EXERCISE GOAL:
Each line in the records that mentions the word "quad" needs to be listed.

RECORDS FOR THIS EXERCISE START

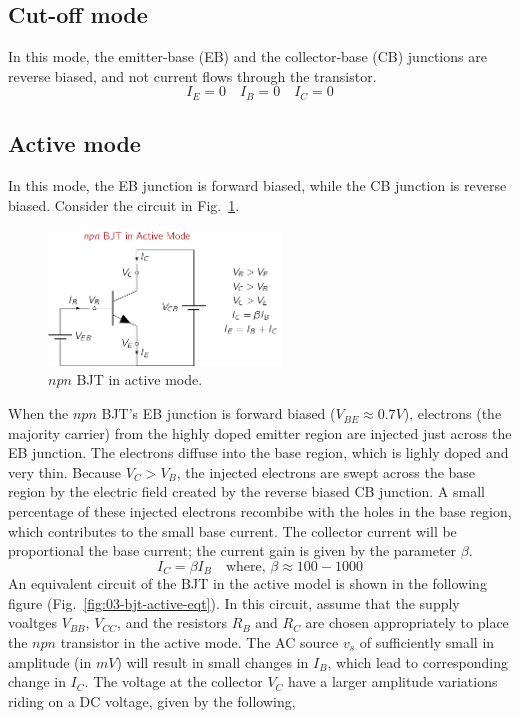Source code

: \subsection{Cut-off mode}
In this mode, the emitter-base (EB) and the collector-base (CB) junctions are reverse biased, and not current flows through the transistor.
\begin{equation}
    I_E = 0 \quad I_B = 0 \quad I_C = 0
    \label{eq:03-bjt-cutoff}
\end{equation}
\subsection{Active mode}
In this mode, the EB junction is forward biased, while the CB junction is reverse biased. Consider the circuit in Fig.~\ref{fig:03-bjt-active}.
\begin{figure}[h]
    \centering
    \includegraphics[width=0.55\textwidth]{figures/ch03/fig03-bjt-active.pdf}
    \caption{$npn$ BJT in active mode.}
    \label{fig:03-bjt-active}
\end{figure}
When the $npn$ BJT's EB junction is forward biased ($V_{BE} \approx 0.7V$), electrons (the majority carrier) from the highly doped emitter region are injected just across the EB junction. The electrons diffuse into the base region, which is lighly doped and very thin. Because $V_C > V_B$, the injected electrons are swept across the base region by the electric field created by the reverse biased CB junction. A small percentage of these injected electrons recombibe with the holes in the base region, which contributes to the small base current. The collector current will be proportional the base current; the current gain is given by the parameter $\beta$.
\begin{equation}
    I_C = \beta I_B \quad \text{where, } \beta \approx 100 - 1000
    \label{eq:03-bjt-active-ic}
\end{equation}
An equivalent circuit of the BJT in the active model is shown in the following figure (Fig.~\ref{fig:03-bjt-active-eqt}). In this circuit, assume that the supply voaltges $V_{BB}$, $V_{CC}$, and the resistors $R_B$ and $R_C$ are chosen appropriately to place the $npn$ transistor in the active mode. The AC source $v_{s}$ of sufficiently small in amplitude (in $mV$) will result in small changes in $I_B$, which lead to corresponding change in $I_C$. The voltage at the collector $V_C$ have a larger amplitude variations riding on a DC voltage, given by the following,

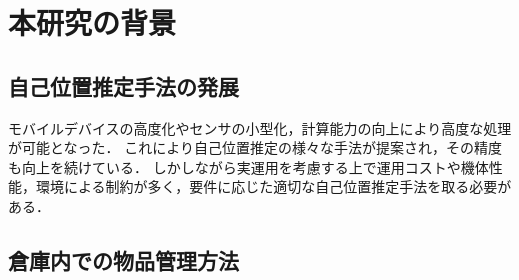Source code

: \section{本研究の背景}
\subsection{自己位置推定手法の発展}
モバイルデバイスの高度化やセンサの小型化，計算能力の向上により高度な処理が可能となった．
これにより自己位置推定の様々な手法が提案され，その精度も向上を続けている．
しかしながら実運用を考慮する上で運用コストや機体性能，環境による制約が多く，要件に応じた適切な自己位置推定手法を取る必要がある．

\subsection{倉庫内での物品管理方法}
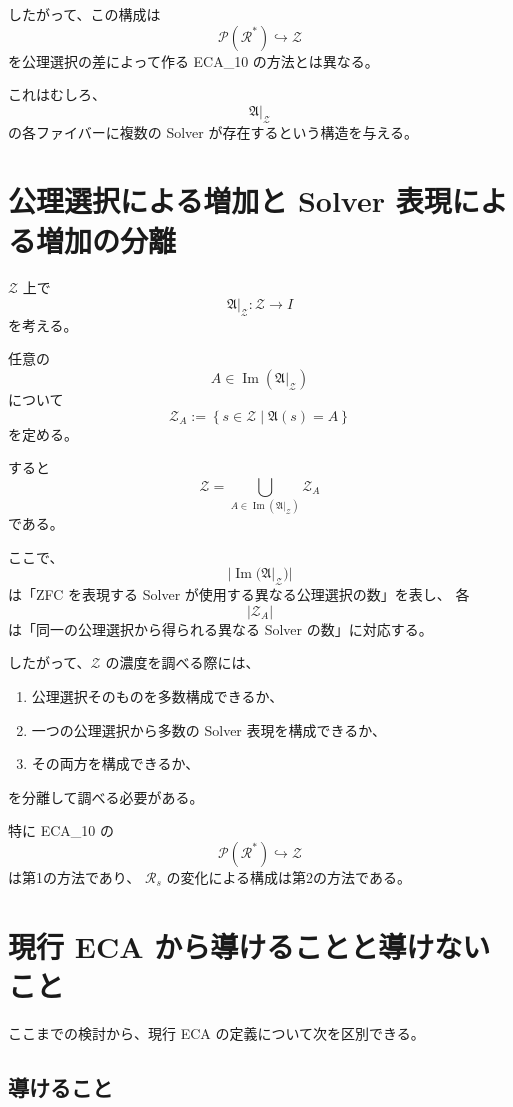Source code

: \documentclass[a4paper,11pt]{article}
\newcommand{\Sel}{I}
\begin{document}
したがって、この構成は
\[
\mathcal{P}(\mathcal{R}^{*})\hookrightarrow\mathcal{Z}
\]
を公理選択の差によって作る ECA_10 の方法とは異なる。

これはむしろ、
\[
\mathfrak{A}|_{\mathcal{Z}}
\]
の各ファイバーに複数の Solver が存在するという構造を与える。

\section{公理選択による増加と Solver 表現による増加の分離}

$\mathcal{Z}$ 上で
\[
\mathfrak{A}|_{\mathcal{Z}}:
\mathcal{Z}\longrightarrow\Sel
\]
を考える。

任意の
\[
A\in\operatorname{Im}(\mathfrak{A}|_{\mathcal{Z}})
\]
について
\[
\mathcal{Z}_A
:=
\left\{
s\in\mathcal{Z}
\mid
\mathfrak{A}(s)=A
\right\}
\]
を定める。

すると
\[
\mathcal{Z}
=
\bigcup_{A\in\operatorname{Im}(\mathfrak{A}|_{\mathcal{Z}})}
\mathcal{Z}_A
\]
である。

ここで、
\[
|\operatorname{Im}(\mathfrak{A}|_{\mathcal{Z}})|
\]
は「ZFC を表現する Solver が使用する異なる公理選択の数」を表し、
各
\[
|\mathcal{Z}_A|
\]
は「同一の公理選択から得られる異なる Solver の数」に対応する。

したがって、$\mathcal{Z}$ の濃度を調べる際には、

\begin{enumerate}
\item 公理選択そのものを多数構成できるか、
\item 一つの公理選択から多数の Solver 表現を構成できるか、
\item その両方を構成できるか、
\end{enumerate}

を分離して調べる必要がある。

特に ECA_10 の
\[
\mathcal{P}(\mathcal{R}^{*})\hookrightarrow\mathcal{Z}
\]
は第1の方法であり、
$\mathcal{R}_s$ の変化による構成は第2の方法である。

\section{現行 ECA から導けることと導けないこと}

ここまでの検討から、現行 ECA の定義について次を区別できる。

\subsection{導けること}
\end{document}
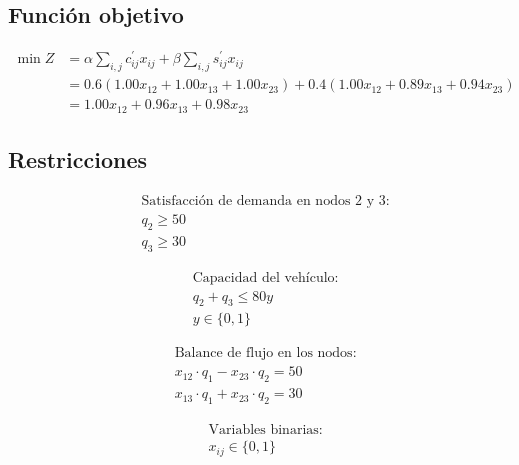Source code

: \documentclass[11pt, a4paper]{article}
\begin{document}
\subsection{Función objetivo}
\begin{align}
\min Z &= \alpha \sum_{i,j} c_{ij}^\prime x_{ij} + \beta \sum_{i,j} s_{ij}^\prime x_{ij} \nonumber \\
&= 0.6 (1.00 x_{12} + 1.00 x_{13} + 1.00 x_{23}) + 0.4 (1.00 x_{12} + 0.89 x_{13} + 0.94 x_{23}) \nonumber \\
&= 1.00 x_{12} + 0.96 x_{13} + 0.98 x_{23}
\end{align}

\subsection{Restricciones}
\begin{align}
& \text{Satisfacción de demanda en nodos 2 y 3:} \nonumber \\
& q_2 \geq 50 \nonumber \\
& q_3 \geq 30 \nonumber
\end{align}

\begin{align}
& \text{Capacidad del vehículo:} \nonumber \\
& q_2 + q_3 \leq 80 y \nonumber \\
& y \in \{0,1\} \nonumber
\end{align}

\begin{align}
& \text{Balance de flujo en los nodos:} \nonumber \\
& x_{12} \cdot q_1 - x_{23} \cdot q_2 = 50 \nonumber \\
& x_{13} \cdot q_1 + x_{23} \cdot q_2 = 30 \nonumber
\end{align}

\begin{align}
& \text{Variables binarias:} \nonumber \\
& x_{ij} \in \{0,1\} \nonumber
\end{align}
\end{document}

RECORDS FOR THIS EXERCISE END

EXERCISE RESPONSE:
    I_E = 0 \quad I_B = 0 \quad I_C = 0
    I_C = \beta I_B \quad \text{where, } \beta \approx 100 - 1000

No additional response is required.